_ACTIVITY_:
Using the records below, report how many lines include "that", and give no more than the number.

----------

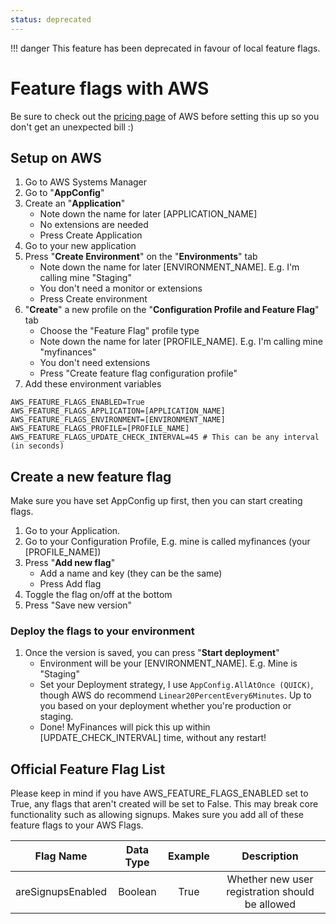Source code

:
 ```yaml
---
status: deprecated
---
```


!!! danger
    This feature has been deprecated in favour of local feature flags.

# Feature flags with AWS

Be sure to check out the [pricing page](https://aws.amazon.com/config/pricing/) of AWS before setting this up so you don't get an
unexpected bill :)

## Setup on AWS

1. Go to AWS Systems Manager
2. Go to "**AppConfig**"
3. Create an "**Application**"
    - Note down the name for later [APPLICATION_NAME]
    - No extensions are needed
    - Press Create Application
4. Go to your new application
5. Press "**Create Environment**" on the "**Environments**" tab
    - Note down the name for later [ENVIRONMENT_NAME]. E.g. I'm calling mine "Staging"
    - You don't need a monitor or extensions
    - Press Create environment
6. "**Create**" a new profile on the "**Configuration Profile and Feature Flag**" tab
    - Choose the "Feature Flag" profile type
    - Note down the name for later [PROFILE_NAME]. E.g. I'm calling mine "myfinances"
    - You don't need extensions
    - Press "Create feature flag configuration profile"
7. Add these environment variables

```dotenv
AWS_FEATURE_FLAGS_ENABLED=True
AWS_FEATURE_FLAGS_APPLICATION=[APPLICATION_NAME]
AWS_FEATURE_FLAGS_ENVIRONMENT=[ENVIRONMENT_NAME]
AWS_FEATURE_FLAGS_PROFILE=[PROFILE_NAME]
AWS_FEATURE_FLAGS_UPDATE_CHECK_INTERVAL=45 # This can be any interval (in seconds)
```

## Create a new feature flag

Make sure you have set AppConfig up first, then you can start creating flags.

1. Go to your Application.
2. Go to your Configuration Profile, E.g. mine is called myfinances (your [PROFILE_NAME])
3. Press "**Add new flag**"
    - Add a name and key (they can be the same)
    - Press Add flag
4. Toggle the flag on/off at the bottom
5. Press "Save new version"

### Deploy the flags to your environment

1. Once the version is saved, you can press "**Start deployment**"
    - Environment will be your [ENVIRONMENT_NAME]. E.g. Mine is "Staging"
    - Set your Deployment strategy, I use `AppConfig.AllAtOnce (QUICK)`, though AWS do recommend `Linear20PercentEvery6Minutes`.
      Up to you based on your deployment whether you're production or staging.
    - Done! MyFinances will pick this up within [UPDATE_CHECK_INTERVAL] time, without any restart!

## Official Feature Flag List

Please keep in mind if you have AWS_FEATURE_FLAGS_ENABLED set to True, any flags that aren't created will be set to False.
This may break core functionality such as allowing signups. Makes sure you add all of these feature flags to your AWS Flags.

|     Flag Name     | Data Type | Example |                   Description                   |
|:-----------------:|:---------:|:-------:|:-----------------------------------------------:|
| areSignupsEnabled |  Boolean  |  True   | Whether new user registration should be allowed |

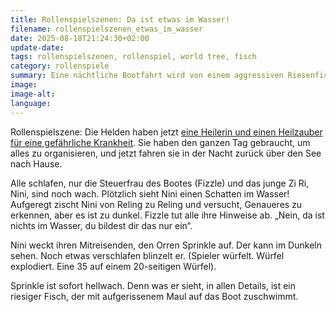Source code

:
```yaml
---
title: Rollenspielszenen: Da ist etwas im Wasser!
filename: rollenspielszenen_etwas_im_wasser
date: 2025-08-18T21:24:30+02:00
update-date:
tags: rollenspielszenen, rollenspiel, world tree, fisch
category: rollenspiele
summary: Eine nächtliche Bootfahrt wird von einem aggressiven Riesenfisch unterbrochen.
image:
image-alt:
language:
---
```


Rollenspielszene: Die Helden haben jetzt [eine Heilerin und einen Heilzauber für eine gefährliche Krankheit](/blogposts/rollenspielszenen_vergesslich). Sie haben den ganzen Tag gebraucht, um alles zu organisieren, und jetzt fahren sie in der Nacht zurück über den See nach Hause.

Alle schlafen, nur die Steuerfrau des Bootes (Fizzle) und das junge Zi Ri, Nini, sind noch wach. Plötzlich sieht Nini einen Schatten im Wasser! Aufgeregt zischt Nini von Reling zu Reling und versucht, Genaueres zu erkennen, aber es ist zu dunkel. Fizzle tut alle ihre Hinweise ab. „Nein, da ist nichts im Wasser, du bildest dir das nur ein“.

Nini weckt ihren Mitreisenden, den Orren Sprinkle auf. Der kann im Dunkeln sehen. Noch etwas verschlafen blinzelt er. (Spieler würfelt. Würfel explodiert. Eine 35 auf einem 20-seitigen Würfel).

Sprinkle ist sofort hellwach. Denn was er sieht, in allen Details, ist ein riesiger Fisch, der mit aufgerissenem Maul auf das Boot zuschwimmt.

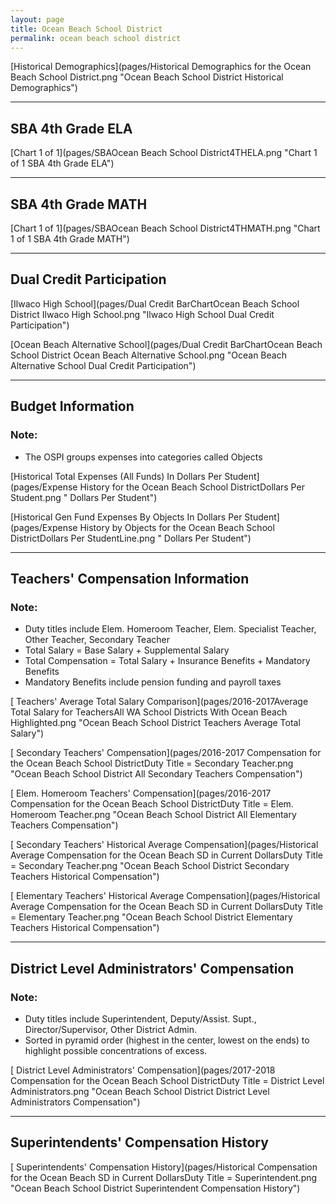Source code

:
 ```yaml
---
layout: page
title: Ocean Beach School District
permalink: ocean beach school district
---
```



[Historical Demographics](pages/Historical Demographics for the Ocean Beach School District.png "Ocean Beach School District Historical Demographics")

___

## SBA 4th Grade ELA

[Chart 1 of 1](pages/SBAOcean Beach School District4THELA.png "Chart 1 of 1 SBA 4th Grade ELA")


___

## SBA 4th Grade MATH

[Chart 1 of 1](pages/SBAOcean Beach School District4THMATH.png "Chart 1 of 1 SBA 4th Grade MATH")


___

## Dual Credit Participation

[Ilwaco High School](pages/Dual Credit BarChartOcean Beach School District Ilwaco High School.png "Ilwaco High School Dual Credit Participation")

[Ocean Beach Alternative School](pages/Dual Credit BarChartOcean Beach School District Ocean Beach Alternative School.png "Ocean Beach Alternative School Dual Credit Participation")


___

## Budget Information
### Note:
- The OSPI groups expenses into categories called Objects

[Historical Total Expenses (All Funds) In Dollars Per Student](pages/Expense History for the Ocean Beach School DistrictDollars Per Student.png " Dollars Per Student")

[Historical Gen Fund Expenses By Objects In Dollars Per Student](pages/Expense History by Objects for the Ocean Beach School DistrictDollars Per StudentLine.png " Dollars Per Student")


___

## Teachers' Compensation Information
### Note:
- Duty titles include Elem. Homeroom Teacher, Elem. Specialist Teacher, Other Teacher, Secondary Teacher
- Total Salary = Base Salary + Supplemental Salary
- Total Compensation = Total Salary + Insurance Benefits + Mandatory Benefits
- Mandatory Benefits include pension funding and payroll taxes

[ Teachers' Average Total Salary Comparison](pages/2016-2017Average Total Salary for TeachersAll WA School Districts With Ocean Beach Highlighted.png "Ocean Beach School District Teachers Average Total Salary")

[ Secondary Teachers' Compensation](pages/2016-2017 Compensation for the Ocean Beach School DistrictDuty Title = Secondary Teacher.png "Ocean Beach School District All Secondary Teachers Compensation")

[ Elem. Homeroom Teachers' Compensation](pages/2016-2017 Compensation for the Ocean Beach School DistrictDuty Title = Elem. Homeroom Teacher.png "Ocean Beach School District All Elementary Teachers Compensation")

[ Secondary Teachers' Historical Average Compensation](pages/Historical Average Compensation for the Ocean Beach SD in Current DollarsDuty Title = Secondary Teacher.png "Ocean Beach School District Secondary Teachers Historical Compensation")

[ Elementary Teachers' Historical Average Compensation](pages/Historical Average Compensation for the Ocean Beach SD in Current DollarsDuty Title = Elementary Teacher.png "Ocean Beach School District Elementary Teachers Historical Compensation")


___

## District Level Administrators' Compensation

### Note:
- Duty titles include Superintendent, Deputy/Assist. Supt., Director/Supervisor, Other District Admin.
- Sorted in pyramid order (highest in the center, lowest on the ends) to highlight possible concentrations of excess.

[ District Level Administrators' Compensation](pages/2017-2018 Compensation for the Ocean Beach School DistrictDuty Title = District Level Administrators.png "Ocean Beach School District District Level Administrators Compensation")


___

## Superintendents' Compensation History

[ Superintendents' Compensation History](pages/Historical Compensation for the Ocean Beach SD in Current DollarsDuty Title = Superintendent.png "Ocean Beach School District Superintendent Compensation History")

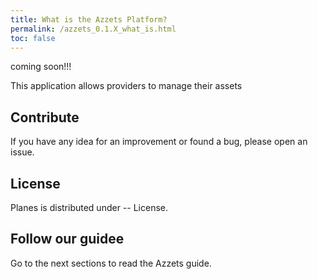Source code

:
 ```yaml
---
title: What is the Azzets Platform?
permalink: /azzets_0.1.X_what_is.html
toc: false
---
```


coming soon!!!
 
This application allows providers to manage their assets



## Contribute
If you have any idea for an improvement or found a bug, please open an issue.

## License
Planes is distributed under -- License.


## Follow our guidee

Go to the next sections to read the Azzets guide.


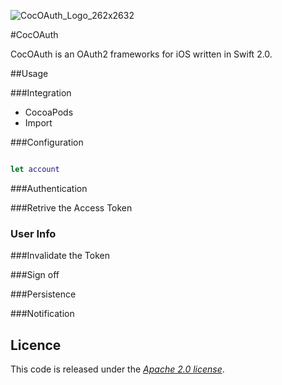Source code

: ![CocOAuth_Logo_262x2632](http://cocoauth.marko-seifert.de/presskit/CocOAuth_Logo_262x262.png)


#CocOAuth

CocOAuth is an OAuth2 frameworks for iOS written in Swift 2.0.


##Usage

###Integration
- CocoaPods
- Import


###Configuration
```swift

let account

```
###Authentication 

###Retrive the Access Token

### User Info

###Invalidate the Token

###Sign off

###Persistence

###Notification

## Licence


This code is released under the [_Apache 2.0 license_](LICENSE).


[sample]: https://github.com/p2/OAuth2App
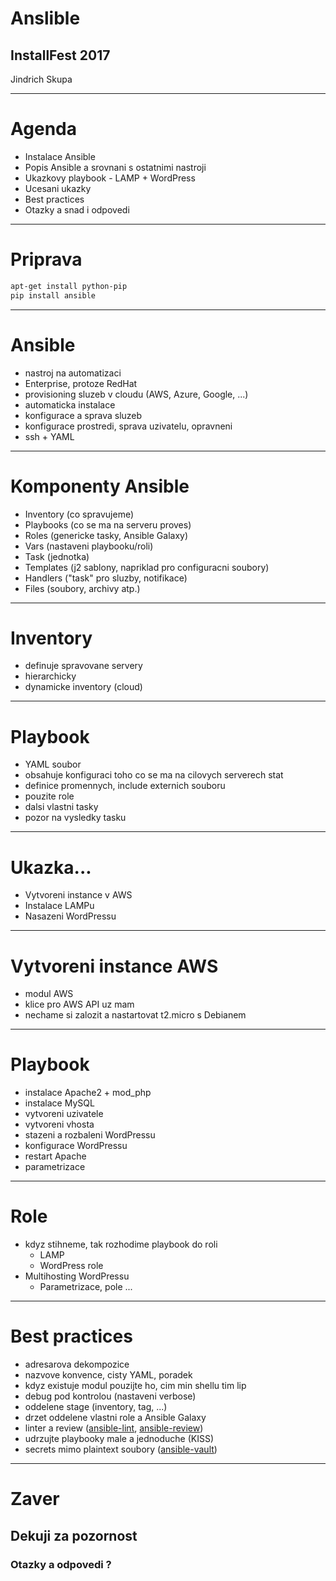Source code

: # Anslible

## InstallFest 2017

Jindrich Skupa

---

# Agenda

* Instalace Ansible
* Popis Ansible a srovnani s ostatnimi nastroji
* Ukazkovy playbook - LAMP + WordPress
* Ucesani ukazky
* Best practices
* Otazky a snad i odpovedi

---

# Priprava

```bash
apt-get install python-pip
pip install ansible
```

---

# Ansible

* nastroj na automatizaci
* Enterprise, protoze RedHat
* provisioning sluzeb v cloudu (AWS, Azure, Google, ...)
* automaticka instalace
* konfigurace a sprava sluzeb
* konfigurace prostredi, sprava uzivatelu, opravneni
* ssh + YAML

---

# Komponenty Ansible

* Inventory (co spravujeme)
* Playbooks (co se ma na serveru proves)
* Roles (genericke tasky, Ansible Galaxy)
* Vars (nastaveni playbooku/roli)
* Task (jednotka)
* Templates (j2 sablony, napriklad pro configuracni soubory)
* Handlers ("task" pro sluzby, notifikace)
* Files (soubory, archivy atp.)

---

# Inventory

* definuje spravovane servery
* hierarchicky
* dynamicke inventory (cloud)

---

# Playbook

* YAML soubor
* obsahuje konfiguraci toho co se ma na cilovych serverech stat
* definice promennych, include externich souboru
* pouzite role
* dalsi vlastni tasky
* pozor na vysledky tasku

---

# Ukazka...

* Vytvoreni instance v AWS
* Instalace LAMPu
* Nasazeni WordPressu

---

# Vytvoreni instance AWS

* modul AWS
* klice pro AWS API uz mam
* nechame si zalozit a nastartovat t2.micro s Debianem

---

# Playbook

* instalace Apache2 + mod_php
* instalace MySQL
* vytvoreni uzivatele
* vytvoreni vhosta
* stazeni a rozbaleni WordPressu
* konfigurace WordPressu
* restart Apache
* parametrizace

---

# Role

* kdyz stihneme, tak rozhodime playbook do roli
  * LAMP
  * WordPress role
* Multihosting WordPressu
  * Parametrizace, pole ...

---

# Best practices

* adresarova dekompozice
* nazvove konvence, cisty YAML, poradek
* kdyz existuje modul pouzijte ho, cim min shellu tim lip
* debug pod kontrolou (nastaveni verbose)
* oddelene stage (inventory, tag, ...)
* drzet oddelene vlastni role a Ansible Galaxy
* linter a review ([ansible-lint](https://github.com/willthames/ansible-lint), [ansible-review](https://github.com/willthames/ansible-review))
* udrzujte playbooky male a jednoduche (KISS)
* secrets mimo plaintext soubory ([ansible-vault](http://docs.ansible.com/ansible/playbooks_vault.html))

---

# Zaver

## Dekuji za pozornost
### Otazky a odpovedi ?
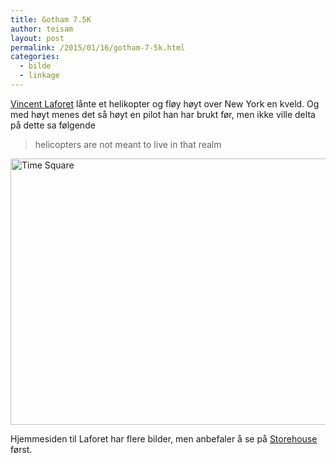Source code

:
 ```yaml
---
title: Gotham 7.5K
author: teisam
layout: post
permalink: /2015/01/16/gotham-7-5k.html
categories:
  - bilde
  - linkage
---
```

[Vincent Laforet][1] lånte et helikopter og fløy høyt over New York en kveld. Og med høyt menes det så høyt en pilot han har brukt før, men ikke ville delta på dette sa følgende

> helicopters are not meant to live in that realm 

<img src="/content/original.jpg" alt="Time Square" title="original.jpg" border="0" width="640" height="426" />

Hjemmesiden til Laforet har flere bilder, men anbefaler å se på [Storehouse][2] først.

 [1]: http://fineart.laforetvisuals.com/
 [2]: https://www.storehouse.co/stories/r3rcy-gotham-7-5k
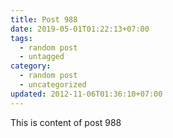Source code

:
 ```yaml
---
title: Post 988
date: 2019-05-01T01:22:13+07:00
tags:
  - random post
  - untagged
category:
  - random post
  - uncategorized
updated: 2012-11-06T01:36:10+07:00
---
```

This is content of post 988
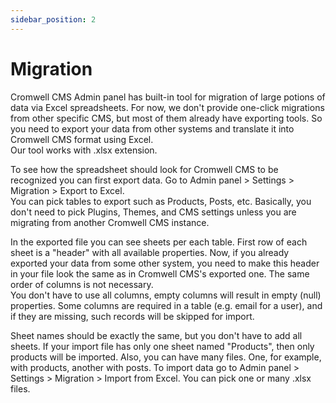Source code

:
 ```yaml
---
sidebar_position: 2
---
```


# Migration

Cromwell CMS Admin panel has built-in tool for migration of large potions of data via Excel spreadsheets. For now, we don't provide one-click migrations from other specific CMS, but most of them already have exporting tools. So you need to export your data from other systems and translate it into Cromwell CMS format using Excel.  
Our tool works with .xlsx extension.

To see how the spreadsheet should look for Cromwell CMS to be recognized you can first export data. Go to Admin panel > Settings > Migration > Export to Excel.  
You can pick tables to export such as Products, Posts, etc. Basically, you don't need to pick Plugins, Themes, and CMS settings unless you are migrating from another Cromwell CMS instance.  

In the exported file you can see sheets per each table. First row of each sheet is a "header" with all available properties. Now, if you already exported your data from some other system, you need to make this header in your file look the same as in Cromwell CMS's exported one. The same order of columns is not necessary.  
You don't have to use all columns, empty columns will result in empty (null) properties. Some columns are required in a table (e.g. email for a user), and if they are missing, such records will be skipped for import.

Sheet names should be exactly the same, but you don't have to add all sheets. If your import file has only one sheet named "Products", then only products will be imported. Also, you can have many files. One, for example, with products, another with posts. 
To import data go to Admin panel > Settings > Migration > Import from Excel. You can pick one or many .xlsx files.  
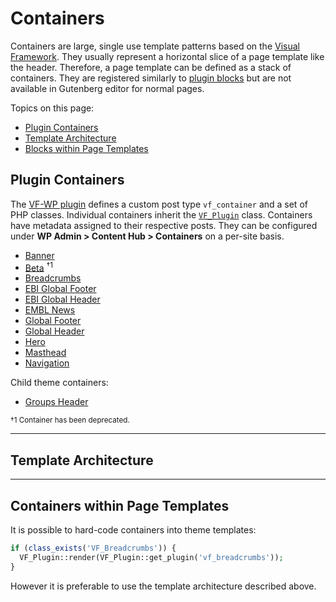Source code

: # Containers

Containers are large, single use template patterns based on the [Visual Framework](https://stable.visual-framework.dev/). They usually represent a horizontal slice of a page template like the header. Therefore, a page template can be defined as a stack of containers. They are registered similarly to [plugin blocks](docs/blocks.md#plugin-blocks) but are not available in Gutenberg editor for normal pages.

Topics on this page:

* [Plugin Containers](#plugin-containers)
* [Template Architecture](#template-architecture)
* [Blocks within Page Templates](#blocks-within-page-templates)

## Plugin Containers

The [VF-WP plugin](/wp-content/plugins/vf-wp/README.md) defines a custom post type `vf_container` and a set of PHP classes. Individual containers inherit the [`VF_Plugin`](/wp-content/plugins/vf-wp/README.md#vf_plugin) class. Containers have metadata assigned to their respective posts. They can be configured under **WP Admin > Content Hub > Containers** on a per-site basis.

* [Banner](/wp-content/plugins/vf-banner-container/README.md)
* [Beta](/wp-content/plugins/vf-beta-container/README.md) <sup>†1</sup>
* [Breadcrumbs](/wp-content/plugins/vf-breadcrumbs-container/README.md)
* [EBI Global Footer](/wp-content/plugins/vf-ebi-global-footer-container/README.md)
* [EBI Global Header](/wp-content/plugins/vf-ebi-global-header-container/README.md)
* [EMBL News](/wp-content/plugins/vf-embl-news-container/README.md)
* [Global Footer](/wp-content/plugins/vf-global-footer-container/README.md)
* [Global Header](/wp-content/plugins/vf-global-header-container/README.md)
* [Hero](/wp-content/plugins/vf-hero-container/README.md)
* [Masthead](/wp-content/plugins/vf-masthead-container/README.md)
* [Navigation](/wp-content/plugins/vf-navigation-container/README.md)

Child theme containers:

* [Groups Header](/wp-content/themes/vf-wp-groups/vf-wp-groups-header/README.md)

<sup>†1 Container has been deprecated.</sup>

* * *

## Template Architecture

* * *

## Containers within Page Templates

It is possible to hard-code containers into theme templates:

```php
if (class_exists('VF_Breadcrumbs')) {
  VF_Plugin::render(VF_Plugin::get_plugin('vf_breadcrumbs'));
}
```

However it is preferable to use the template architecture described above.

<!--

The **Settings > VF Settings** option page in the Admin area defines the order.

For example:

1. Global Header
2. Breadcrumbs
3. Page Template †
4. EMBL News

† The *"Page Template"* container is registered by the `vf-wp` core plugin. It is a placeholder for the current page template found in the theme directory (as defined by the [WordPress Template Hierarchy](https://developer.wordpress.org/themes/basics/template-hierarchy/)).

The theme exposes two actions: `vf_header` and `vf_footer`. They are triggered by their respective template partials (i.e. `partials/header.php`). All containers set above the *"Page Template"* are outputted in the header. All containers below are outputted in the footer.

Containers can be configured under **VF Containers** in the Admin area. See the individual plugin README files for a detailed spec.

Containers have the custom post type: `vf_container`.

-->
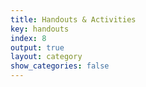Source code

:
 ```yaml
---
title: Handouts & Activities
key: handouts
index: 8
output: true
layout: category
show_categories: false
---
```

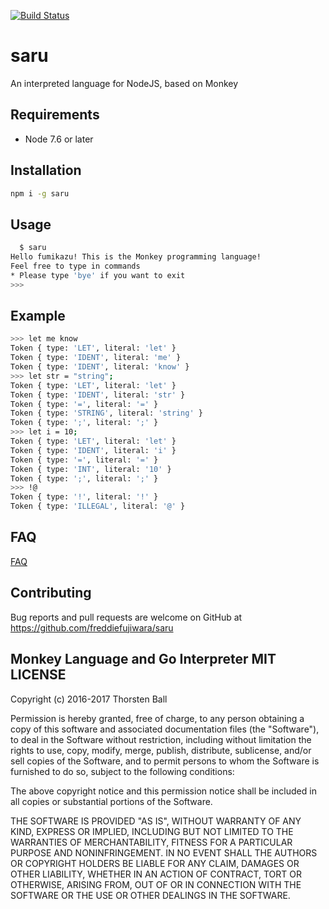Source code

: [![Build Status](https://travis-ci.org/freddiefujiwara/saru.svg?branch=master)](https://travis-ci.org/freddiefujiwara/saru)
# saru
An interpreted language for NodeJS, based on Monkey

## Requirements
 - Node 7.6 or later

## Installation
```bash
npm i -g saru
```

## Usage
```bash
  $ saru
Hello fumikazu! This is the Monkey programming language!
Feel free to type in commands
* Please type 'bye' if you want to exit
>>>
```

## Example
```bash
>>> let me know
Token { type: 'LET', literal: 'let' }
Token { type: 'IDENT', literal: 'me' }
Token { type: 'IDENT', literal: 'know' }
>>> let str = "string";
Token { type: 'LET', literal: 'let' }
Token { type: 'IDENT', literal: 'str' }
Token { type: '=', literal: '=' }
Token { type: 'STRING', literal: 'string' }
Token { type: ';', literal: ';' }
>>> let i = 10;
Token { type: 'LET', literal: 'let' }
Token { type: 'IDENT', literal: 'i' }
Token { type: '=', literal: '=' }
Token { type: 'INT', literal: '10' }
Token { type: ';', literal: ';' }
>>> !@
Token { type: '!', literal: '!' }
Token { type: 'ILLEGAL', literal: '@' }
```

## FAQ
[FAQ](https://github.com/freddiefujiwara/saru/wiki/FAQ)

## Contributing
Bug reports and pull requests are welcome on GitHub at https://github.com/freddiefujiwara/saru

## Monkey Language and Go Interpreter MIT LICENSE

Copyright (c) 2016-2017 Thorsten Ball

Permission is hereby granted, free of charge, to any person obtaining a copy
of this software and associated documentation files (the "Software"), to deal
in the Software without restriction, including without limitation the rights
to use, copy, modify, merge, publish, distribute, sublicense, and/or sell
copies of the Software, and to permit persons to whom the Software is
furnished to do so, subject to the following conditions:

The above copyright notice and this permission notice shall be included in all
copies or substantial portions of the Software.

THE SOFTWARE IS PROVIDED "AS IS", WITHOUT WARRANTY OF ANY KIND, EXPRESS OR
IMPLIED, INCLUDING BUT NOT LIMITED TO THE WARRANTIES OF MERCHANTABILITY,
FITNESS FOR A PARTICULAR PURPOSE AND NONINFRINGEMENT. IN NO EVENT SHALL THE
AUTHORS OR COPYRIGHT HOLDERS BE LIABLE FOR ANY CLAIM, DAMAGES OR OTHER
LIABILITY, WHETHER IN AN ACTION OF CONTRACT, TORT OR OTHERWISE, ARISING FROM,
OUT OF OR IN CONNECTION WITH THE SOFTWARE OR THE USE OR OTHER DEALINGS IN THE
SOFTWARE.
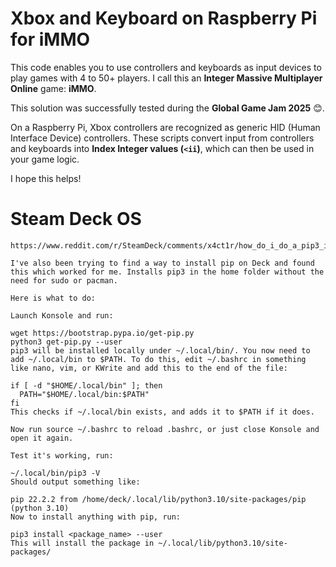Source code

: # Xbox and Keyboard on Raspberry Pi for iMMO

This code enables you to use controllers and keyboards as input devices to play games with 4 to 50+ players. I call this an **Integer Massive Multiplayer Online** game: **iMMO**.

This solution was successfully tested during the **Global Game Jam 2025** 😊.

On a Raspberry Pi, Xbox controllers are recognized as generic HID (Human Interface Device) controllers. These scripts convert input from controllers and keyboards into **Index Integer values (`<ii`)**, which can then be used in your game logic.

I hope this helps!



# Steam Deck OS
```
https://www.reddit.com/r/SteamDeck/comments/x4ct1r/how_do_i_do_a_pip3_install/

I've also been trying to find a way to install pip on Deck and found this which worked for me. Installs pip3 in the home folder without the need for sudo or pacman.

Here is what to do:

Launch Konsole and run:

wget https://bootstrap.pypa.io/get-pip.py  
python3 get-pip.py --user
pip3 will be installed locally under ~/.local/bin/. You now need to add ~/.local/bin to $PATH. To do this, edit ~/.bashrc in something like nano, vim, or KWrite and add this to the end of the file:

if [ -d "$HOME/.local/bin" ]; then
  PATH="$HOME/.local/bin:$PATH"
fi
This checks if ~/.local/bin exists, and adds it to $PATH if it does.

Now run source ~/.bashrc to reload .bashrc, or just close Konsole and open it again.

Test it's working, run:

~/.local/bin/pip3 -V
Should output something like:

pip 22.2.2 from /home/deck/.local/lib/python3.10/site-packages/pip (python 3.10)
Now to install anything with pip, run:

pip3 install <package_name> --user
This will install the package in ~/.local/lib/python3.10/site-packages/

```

----------

_ANSWER SECTION_:
2